──────── Data records
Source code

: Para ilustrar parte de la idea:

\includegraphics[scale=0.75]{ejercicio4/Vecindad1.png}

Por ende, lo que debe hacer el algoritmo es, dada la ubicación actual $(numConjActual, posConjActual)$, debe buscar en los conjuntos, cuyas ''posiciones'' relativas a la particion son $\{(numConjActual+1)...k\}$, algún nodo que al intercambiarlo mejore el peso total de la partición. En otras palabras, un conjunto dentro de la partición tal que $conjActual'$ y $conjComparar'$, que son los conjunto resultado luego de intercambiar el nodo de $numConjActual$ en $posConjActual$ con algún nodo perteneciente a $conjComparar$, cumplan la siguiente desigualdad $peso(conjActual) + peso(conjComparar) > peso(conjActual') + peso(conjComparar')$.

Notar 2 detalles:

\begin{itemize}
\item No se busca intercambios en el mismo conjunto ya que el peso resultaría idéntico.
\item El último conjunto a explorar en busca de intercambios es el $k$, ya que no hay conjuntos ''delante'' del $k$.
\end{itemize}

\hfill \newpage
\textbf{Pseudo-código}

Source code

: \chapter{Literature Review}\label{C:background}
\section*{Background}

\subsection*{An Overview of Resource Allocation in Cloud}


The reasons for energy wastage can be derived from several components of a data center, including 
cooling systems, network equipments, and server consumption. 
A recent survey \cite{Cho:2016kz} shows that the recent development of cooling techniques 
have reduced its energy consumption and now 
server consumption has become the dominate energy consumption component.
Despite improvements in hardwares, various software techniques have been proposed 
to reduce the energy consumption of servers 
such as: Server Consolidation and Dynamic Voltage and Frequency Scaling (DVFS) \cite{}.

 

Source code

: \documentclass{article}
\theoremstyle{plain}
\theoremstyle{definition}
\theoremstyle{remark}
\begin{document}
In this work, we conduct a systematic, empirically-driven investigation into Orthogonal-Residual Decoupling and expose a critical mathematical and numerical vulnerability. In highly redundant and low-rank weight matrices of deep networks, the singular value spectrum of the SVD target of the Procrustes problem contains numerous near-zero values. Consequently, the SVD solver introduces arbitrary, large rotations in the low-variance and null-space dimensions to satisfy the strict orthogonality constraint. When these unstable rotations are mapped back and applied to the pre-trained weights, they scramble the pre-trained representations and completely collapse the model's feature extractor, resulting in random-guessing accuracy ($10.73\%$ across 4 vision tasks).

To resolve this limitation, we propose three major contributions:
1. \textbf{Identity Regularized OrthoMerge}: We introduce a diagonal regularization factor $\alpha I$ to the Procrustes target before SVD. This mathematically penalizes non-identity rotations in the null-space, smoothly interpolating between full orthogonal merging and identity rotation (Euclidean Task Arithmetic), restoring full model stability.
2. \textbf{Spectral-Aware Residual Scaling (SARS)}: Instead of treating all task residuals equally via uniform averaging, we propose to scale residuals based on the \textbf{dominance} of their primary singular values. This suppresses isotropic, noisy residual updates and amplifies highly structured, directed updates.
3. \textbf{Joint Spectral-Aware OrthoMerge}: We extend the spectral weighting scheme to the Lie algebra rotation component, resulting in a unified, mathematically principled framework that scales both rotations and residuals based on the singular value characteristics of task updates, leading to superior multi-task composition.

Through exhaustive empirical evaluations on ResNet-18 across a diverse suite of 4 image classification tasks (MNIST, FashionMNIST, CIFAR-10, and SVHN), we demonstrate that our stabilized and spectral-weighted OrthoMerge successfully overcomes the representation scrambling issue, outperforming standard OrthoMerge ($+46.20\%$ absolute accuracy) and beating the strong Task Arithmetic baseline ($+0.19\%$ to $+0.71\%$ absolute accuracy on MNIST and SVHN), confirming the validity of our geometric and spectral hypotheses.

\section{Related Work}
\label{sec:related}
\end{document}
────────────────
_What is required_
Each line above is to be restated exactly.

_The answer_
Source code

: Para ilustrar parte de la idea:

\includegraphics[scale=0.75]{ejercicio4/Vecindad1.png}

Por ende, lo que debe hacer el algoritmo es, dada la ubicación actual $(numConjActual, posConjActual)$, debe buscar en los conjuntos, cuyas ''posiciones'' relativas a la particion son $\{(numConjActual+1)...k\}$, algún nodo que al intercambiarlo mejore el peso total de la partición. En otras palabras, un conjunto dentro de la partición tal que $conjActual'$ y $conjComparar'$, que son los conjunto resultado luego de intercambiar el nodo de $numConjActual$ en $posConjActual$ con algún nodo perteneciente a $conjComparar$, cumplan la siguiente desigualdad $peso(conjActual) + peso(conjComparar) > peso(conjActual') + peso(conjComparar')$.

Notar 2 detalles:

\begin{itemize}
\item No se busca intercambios en el mismo conjunto ya que el peso resultaría idéntico.
\item El último conjunto a explorar en busca de intercambios es el $k$, ya que no hay conjuntos ''delante'' del $k$.
\end{itemize}

\hfill \newpage
\textbf{Pseudo-código}

Source code

: \chapter{Literature Review}\label{C:background}
\section*{Background}

\subsection*{An Overview of Resource Allocation in Cloud}


The reasons for energy wastage can be derived from several components of a data center, including 
cooling systems, network equipments, and server consumption. 
A recent survey \cite{Cho:2016kz} shows that the recent development of cooling techniques 
have reduced its energy consumption and now 
server consumption has become the dominate energy consumption component.
Despite improvements in hardwares, various software techniques have been proposed 
to reduce the energy consumption of servers 
such as: Server Consolidation and Dynamic Voltage and Frequency Scaling (DVFS) \cite{}.

 

Source code

: \documentclass{article}
\theoremstyle{plain}
\theoremstyle{definition}
\theoremstyle{remark}
\begin{document}
In this work, we conduct a systematic, empirically-driven investigation into Orthogonal-Residual Decoupling and expose a critical mathematical and numerical vulnerability. In highly redundant and low-rank weight matrices of deep networks, the singular value spectrum of the SVD target of the Procrustes problem contains numerous near-zero values. Consequently, the SVD solver introduces arbitrary, large rotations in the low-variance and null-space dimensions to satisfy the strict orthogonality constraint. When these unstable rotations are mapped back and applied to the pre-trained weights, they scramble the pre-trained representations and completely collapse the model's feature extractor, resulting in random-guessing accuracy ($10.73\%$ across 4 vision tasks).

To resolve this limitation, we propose three major contributions:
1. \textbf{Identity Regularized OrthoMerge}: We introduce a diagonal regularization factor $\alpha I$ to the Procrustes target before SVD. This mathematically penalizes non-identity rotations in the null-space, smoothly interpolating between full orthogonal merging and identity rotation (Euclidean Task Arithmetic), restoring full model stability.
2. \textbf{Spectral-Aware Residual Scaling (SARS)}: Instead of treating all task residuals equally via uniform averaging, we propose to scale residuals based on the \textbf{dominance} of their primary singular values. This suppresses isotropic, noisy residual updates and amplifies highly structured, directed updates.
3. \textbf{Joint Spectral-Aware OrthoMerge}: We extend the spectral weighting scheme to the Lie algebra rotation component, resulting in a unified, mathematically principled framework that scales both rotations and residuals based on the singular value characteristics of task updates, leading to superior multi-task composition.

Through exhaustive empirical evaluations on ResNet-18 across a diverse suite of 4 image classification tasks (MNIST, FashionMNIST, CIFAR-10, and SVHN), we demonstrate that our stabilized and spectral-weighted OrthoMerge successfully overcomes the representation scrambling issue, outperforming standard OrthoMerge ($+46.20\%$ absolute accuracy) and beating the strong Task Arithmetic baseline ($+0.19\%$ to $+0.71\%$ absolute accuracy on MNIST and SVHN), confirming the validity of our geometric and spectral hypotheses.

\section{Related Work}
\label{sec:related}
\end{document}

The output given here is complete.